Does anyone know of a good substitute for Rice Bran Oil? I only use a small amount in my recipe but it's hard to find around here and I don't really want to pay for the shipping from Columbus if I can just sub it for something similar and more readily available.

Thanks!


----------



## Lynn_Theesfeld

On the soap forum I was on a lady wanted to know a sub for Rice bran Oil and everyone said Olive oil, I would think it goes both ways  - have you tried a feed store to get it? you will end up paying more for it though.


----------



## nappint

Thanks Lynn - I haven't tried the feed store, didn't even think about that. I'll check the next time I'm there. 

I did go to the restaurant supply place yesterday in Ft. Worth (someone here posted about it a few weeks back) and while I was astonished at all the awesome food, fruits, veggies, meat, cheese and yummies they had I was a bit disappointed in their oil stock - mainly canola and fry oil (soybean). I was really hoping to get some rice bran and palm  So now I think I'm going to have to tweak my recipe. Olive is easy to get and I'm sure a little more olive won't hurt a thing


----------



## Kalne

Olive....I purchased pomace olive at the KC store and it was cheaper than I was paying for Rice Bran or any other liquid oil. And the coconut oil I got from them came from.....Columbus!
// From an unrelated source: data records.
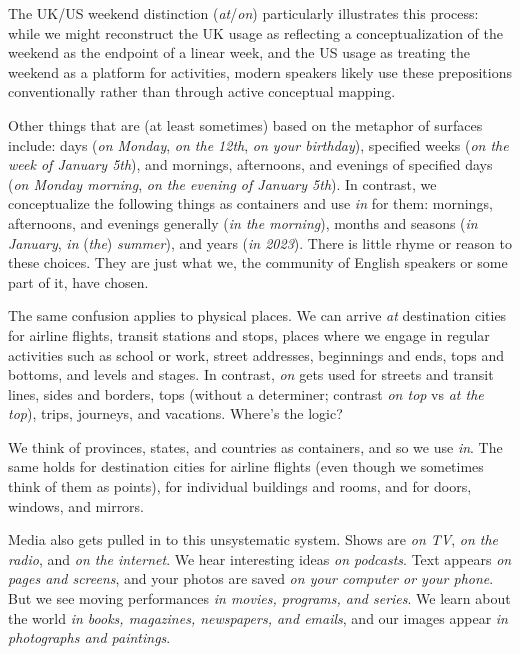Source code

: The UK/US weekend distinction (\textit{at}/\textit{on}) particularly illustrates this process: while we might reconstruct the UK usage as reflecting a conceptualization of the weekend as the endpoint of a linear week, and the US usage as treating the weekend as a platform for activities, modern speakers likely use these prepositions conventionally rather than through active conceptual mapping.

Other things that are (at least sometimes) based on the metaphor of surfaces include: days (\textit{on Monday}, \textit{on the 12th}, \textit{on your birthday}), specified weeks (\textit{on the
week of January 5th}), and mornings, afternoons, and evenings of specified days
(\textit{on Monday morning}, \textit{on the evening of January 5th}). In contrast, we conceptualize
the following things as containers and use \textit{in} for them: mornings, afternoons, and
evenings generally (\textit{in the morning}), months and seasons (\textit{in January}, \textit{in }(\textit{the})\textit{ summer}), and years (\textit{in 2023}). There is little rhyme or reason to these choices.
They are just what we, the community of English speakers or some part of it,
have chosen.

The same confusion applies to physical places. We can arrive \textit{at} destination
cities for airline flights, transit stations and stops, places where we engage in
regular activities such as school or work, street addresses, beginnings and ends,
tops and bottoms, and levels and stages. In contrast, \textit{on} gets used for streets and
transit lines, sides and borders, tops (without a determiner; contrast \textit{on top} vs \textit{at
the top}), trips, journeys, and vacations. Where's the logic?

We think of provinces, states, and countries as containers, and so we use \textit{in}.
The same holds for destination cities for airline flights (even though we sometimes think of them as points), for individual buildings and rooms, and for doors,
windows, and mirrors.

Media also gets pulled in to this unsystematic system. Shows are \textit{on TV}, \textit{on
the radio}, and \textit{on the internet}. We hear interesting ideas \textit{on podcasts}. Text appears
\textit{on pages and screens}, and your photos are saved \textit{on your computer or your phone}.
But we see moving performances \textit{in movies, programs, and series}. We learn about
the world \textit{in books, magazines, newspapers, and emails}, and our images appear \textit{in
photographs and paintings}.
I'm going to see if they will order the palm for me and at what price.


----------



## nappint

That's funny about the Coconut oil . I love the oils I get from Columbus not to mention it's convenient and they ship fast but I usually end up paying an extra .45 per pound for shipping :sigh 

I have a question on the pomace oil - I've read that some soapers say that the pomace causes faster trace and is not as easy to work with as the Grade A. Have you had that problem? Also, does it discolor your soap in higher amounts? Thanks!


----------



## hsmomof4

Ok, Kathy, you came down here and you didn't visit. What's up with that? But if they will order the palm for you from Columbus, let me know, because I'd get some, too.


----------



## NubianSoaps.com

Ask yourself what is the rice bran oil adding to my soap recipe. Make sure when paying higher prices for anything, that gets saped by lye, that the actual benefits exsist, that it isn't just because it's a recipe. Not alot of difference in soap between oils. And it's not as if rice bran oil is label appeal. Vicki


----------



## Kalne

Oh Stacey, I'm sorry.....we just went on a whim. It was a rainy day and dh was off. I had asked him to pick up lye for me in Omaha and he said why don't we just go to KC? So we did! The savings on the lye was enough to pay for the gas. That store is fabulous though. But I got someone else's coconut oil. I didn't know you had to order it and it was on the shelf so I took the two pails that were out. The person who ordered it came in to pick it up while I was there and dh said she kept eyeing my cart. I had no idea until the manager talked with me and told me I should order two weeks in advance next time. She didn't ask for it and it wasn't until we left that I put two and two together. Oh well.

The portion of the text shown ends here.